**What the exercise asks**: Below are the records. Restate word for word every line from the one that contains "Indeed, the frequency" through the final line, both included.

++++ Data in this exercise

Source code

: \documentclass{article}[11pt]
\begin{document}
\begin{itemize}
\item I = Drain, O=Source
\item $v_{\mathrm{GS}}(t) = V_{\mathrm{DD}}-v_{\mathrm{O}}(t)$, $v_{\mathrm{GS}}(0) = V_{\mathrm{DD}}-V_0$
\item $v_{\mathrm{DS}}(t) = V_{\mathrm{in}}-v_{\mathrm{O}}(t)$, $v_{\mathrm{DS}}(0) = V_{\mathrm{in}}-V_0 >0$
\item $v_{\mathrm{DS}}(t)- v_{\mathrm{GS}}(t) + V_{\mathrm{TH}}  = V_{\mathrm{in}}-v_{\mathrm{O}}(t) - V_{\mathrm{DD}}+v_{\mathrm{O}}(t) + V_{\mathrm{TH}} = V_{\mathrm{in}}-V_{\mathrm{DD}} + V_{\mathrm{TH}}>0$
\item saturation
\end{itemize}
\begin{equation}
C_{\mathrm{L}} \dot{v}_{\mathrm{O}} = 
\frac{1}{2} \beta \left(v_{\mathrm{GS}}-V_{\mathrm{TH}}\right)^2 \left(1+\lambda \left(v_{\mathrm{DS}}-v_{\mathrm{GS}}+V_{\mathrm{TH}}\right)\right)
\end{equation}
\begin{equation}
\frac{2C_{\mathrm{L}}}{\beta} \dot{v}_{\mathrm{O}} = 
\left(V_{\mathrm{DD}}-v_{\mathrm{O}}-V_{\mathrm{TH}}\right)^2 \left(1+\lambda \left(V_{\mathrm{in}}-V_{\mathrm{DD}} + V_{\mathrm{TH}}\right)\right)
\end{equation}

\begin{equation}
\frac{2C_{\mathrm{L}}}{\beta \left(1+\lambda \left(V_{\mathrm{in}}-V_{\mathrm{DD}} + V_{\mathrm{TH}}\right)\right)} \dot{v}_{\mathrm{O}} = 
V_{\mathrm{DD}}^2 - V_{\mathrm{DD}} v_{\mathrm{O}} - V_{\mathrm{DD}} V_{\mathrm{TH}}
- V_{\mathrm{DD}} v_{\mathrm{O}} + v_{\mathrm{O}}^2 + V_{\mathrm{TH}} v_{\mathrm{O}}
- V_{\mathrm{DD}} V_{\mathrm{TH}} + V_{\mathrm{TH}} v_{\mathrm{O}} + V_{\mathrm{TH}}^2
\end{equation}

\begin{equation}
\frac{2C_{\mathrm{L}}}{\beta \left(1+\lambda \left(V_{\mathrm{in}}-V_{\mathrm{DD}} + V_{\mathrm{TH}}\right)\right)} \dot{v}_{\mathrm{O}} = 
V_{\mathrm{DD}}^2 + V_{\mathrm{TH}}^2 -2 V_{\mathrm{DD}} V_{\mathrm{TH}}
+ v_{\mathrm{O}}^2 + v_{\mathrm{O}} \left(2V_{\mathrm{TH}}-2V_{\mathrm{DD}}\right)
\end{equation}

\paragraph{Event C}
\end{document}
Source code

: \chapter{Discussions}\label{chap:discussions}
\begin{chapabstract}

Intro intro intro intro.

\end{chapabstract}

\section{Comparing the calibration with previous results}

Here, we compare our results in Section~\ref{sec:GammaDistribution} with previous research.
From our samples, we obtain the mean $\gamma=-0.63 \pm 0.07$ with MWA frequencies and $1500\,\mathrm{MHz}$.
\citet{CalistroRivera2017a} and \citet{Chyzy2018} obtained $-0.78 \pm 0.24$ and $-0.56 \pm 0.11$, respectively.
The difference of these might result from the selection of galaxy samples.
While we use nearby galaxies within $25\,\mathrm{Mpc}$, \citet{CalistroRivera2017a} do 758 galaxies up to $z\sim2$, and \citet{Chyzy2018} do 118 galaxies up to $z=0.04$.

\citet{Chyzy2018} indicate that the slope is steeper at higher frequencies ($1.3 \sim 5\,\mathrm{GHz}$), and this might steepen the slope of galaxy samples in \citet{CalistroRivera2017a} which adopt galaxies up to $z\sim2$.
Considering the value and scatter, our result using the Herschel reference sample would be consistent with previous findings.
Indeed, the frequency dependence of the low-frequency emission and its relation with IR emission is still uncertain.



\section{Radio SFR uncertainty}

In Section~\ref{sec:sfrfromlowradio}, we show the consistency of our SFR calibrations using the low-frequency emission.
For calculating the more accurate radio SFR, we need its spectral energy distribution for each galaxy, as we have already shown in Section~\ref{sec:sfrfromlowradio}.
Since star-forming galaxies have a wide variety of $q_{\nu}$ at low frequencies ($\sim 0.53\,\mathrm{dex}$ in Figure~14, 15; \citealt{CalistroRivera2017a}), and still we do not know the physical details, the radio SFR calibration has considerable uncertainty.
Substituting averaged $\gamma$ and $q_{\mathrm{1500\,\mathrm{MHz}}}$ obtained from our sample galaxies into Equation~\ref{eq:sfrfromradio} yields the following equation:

++++++++

**Exercise response**:
Indeed, the frequency dependence of the low-frequency emission and its relation with IR emission is still uncertain.



\section{Radio SFR uncertainty}

In Section~\ref{sec:sfrfromlowradio}, we show the consistency of our SFR calibrations using the low-frequency emission.
For calculating the more accurate radio SFR, we need its spectral energy distribution for each galaxy, as we have already shown in Section~\ref{sec:sfrfromlowradio}.
Since star-forming galaxies have a wide variety of $q_{\nu}$ at low frequencies ($\sim 0.53\,\mathrm{dex}$ in Figure~14, 15; \citealt{CalistroRivera2017a}), and still we do not know the physical details, the radio SFR calibration has considerable uncertainty.
Substituting averaged $\gamma$ and $q_{\mathrm{1500\,\mathrm{MHz}}}$ obtained from our sample galaxies into Equation~\ref{eq:sfrfromradio} yields the following equation:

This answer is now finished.